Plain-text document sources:
------------------------------------------------

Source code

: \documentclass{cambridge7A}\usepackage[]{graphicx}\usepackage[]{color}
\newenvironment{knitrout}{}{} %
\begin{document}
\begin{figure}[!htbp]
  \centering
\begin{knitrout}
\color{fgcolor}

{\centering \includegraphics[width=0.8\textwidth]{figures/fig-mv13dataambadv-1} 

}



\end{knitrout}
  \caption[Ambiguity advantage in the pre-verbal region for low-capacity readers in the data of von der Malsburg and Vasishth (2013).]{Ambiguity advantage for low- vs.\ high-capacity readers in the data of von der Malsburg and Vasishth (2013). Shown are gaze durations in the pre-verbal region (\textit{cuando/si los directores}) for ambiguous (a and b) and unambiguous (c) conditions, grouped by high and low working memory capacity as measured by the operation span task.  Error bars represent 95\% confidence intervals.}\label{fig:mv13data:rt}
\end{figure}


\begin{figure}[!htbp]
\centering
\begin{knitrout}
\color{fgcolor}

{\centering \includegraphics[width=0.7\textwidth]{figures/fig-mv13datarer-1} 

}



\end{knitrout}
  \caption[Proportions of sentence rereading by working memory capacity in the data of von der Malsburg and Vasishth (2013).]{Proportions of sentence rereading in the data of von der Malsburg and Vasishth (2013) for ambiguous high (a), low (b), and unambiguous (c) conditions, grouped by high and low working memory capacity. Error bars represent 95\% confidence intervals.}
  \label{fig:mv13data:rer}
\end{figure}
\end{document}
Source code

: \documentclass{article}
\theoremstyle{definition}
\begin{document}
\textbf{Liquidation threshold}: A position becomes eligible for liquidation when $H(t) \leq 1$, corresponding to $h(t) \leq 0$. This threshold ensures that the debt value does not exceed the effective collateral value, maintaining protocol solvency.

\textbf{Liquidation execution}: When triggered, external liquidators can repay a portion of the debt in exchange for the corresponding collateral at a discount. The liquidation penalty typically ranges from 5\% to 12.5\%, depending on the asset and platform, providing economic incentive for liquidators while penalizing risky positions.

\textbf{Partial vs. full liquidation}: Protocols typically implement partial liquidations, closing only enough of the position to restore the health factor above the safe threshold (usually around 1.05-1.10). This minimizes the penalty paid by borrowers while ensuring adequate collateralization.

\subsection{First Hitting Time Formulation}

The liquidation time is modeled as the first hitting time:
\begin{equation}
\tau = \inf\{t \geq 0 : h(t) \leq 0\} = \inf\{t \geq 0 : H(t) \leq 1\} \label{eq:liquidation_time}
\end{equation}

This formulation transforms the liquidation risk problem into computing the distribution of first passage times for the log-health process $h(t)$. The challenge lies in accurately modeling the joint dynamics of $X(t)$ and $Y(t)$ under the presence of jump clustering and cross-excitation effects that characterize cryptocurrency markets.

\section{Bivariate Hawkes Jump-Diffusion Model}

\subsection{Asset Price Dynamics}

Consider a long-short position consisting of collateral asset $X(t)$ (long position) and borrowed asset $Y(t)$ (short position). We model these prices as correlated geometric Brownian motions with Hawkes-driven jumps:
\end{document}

------------------------------------------------

PROBLEM DETAILS: Without altering a single word, transcribe the entries above.

TASK RESPONSE:
Source code

: \documentclass{cambridge7A}\usepackage[]{graphicx}\usepackage[]{color}
\newenvironment{knitrout}{}{} %
\begin{document}
\begin{figure}[!htbp]
  \centering
\begin{knitrout}
\color{fgcolor}

{\centering \includegraphics[width=0.8\textwidth]{figures/fig-mv13dataambadv-1} 

}



\end{knitrout}
  \caption[Ambiguity advantage in the pre-verbal region for low-capacity readers in the data of von der Malsburg and Vasishth (2013).]{Ambiguity advantage for low- vs.\ high-capacity readers in the data of von der Malsburg and Vasishth (2013). Shown are gaze durations in the pre-verbal region (\textit{cuando/si los directores}) for ambiguous (a and b) and unambiguous (c) conditions, grouped by high and low working memory capacity as measured by the operation span task.  Error bars represent 95\% confidence intervals.}\label{fig:mv13data:rt}
\end{figure}


\begin{figure}[!htbp]
\centering
\begin{knitrout}
\color{fgcolor}

{\centering \includegraphics[width=0.7\textwidth]{figures/fig-mv13datarer-1} 

}



\end{knitrout}
  \caption[Proportions of sentence rereading by working memory capacity in the data of von der Malsburg and Vasishth (2013).]{Proportions of sentence rereading in the data of von der Malsburg and Vasishth (2013) for ambiguous high (a), low (b), and unambiguous (c) conditions, grouped by high and low working memory capacity. Error bars represent 95\% confidence intervals.}
  \label{fig:mv13data:rer}
\end{figure}
\end{document}
Source code

: \documentclass{article}
\theoremstyle{definition}
\begin{document}
\textbf{Liquidation threshold}: A position becomes eligible for liquidation when $H(t) \leq 1$, corresponding to $h(t) \leq 0$. This threshold ensures that the debt value does not exceed the effective collateral value, maintaining protocol solvency.

\textbf{Liquidation execution}: When triggered, external liquidators can repay a portion of the debt in exchange for the corresponding collateral at a discount. The liquidation penalty typically ranges from 5\% to 12.5\%, depending on the asset and platform, providing economic incentive for liquidators while penalizing risky positions.

\textbf{Partial vs. full liquidation}: Protocols typically implement partial liquidations, closing only enough of the position to restore the health factor above the safe threshold (usually around 1.05-1.10). This minimizes the penalty paid by borrowers while ensuring adequate collateralization.

\subsection{First Hitting Time Formulation}

The liquidation time is modeled as the first hitting time:
\begin{equation}
\tau = \inf\{t \geq 0 : h(t) \leq 0\} = \inf\{t \geq 0 : H(t) \leq 1\} \label{eq:liquidation_time}
\end{equation}

This formulation transforms the liquidation risk problem into computing the distribution of first passage times for the log-health process $h(t)$. The challenge lies in accurately modeling the joint dynamics of $X(t)$ and $Y(t)$ under the presence of jump clustering and cross-excitation effects that characterize cryptocurrency markets.

\section{Bivariate Hawkes Jump-Diffusion Model}

\subsection{Asset Price Dynamics}

Consider a long-short position consisting of collateral asset $X(t)$ (long position) and borrowed asset $Y(t)$ (short position). We model these prices as correlated geometric Brownian motions with Hawkes-driven jumps:
\end{document}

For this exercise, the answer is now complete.